PARA QUEM QUER MAIS DO QUE O MESMO

A música popular brasileira é uma das mais – se não a mais – ricas e diversificadas do planeta, tendo uma capacidade inesgotável de renovação. Temos grande variedade de gêneros e músicos criativos que os renovam permanentemente, por meio da recriação e da fusão, seja de coisas nossas ou estrangeiras. As peculiaridades culturais de cada estado, a fronteira com quase todos os países do continente, a capacidade de assimilar, a criatividade e as marcas das culturas indígena e africana são fatores determinantes para a riqueza musical brasileira. Essa mescla está na nossa diversidade de ritmos e na enorme capacidade para a criação de sonoridades, principalmente por influência da herança africana, um ponto de contato que temos com boa parte dos nossos vizinhos e com as influências que chegam de lugares mais distantes, principalmente os Estados Unidos.
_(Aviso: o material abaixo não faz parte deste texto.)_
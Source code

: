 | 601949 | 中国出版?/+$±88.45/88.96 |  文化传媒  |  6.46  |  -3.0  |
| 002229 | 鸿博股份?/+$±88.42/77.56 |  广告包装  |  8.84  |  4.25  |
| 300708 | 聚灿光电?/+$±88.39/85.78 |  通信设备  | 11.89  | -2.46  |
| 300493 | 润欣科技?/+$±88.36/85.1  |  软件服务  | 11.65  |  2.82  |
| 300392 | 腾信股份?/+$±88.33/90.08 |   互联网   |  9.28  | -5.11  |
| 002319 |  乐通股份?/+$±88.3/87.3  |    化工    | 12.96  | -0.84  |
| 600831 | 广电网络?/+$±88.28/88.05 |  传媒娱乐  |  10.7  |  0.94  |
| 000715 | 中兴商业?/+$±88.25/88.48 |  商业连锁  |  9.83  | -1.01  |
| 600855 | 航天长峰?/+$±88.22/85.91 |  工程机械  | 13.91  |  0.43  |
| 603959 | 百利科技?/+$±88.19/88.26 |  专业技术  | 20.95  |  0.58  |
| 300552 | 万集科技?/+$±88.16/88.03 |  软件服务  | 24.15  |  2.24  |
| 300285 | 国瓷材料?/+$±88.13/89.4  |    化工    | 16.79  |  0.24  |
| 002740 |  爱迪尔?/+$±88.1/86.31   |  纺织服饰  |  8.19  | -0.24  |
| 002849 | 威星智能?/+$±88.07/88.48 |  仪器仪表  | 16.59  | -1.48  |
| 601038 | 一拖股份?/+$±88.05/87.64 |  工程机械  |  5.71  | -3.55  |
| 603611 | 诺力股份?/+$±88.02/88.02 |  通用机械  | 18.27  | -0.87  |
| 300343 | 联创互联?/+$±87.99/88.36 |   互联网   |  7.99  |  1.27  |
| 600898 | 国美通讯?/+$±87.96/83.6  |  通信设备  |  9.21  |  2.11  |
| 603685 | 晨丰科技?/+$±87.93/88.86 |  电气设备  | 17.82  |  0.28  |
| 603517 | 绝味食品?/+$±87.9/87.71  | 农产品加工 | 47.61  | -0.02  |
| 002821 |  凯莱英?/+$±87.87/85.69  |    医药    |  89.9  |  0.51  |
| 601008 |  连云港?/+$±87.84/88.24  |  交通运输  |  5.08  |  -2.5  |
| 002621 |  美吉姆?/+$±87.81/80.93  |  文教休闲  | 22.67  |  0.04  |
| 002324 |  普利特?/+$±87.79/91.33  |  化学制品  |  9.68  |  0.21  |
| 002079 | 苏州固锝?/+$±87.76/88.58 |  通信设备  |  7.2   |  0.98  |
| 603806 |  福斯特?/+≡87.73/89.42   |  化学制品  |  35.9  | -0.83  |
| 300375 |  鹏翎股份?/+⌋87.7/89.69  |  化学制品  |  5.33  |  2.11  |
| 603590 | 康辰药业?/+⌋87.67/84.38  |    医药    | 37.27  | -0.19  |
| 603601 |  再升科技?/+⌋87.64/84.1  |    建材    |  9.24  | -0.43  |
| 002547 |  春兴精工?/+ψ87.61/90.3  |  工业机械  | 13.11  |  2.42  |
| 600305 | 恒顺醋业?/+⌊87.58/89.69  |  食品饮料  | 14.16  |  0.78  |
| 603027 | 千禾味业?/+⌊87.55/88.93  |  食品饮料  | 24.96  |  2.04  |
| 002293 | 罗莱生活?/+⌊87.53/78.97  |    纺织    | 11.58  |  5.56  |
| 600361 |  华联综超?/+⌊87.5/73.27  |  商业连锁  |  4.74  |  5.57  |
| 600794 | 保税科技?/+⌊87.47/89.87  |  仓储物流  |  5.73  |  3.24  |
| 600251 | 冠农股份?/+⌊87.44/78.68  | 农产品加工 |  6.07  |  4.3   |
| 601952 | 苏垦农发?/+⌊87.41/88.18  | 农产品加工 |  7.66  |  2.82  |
A musicalidade dos negros africanos tem origem religiosa, por isso os escravizados superavam a dor de todas as violências que sofriam e o cansaço pelo trabalho forçado para cantar e dançar em homenagem aos orixás, geralmente fazendo isso às escondidas para fugir da acusação de demonismo. Depois de cumpridos os rituais, a pulsação sugestiva dos tambores acompanhada de sons extraídos por mãos calejadas de qualquer objeto ou de palmas criavam harmonias que embalavam a animação de corpos em requebros e passos improváveis e de vozes que improvisavam melodias e versos ao sabor da ocasião.

A fé transformava a dor e o cansaço em motivo para resistir, enquanto forjava variações sonoras que dariam origem ao lundu, ao maxixe, ao coco, ao samba e à mistura que ecoa em todos os cantos do país. Essa mistura fundida com o jazz, o blues, a rumba e outros ritmos aparece nos violões de gente como João Gilberto, João Bosco e Lenine, passa pela inventividade sonora de Caymmi, Gil e Brown, pela delicadeza das melodias de Luedji Luna e pelas confluências de ecos da África que chegaram pelos vizinhos, como é o caso, no Sul, das milongas de Vitor Ramil e, no Norte, da guitarrada de Mestre Vieira. As reverberações dos tambores ancestrais não ficam apenas na forma de criar combinações rítmicas e melódicas ou na maneira de executar instrumentos.

Gente de diferentes gerações, como Noel Rosa, Chico Buarque, Dudu Falcão e Vanessa da Mata, por exemplo, demonstram a grande capacidade de nossos compositores para encontrar a palavra certa, criar o verso na medida exata do encaixe nas sutilezas sonoras das melodias que inventam sós ou em parceria. Isso sem falar no pessoal que traz no sangue, na pele e na alma a herança africana, como Pixinguinha, Ismael, Ataulfo, Itamar Assunção, Cartola, Paulinho da Viola entre tantos outros.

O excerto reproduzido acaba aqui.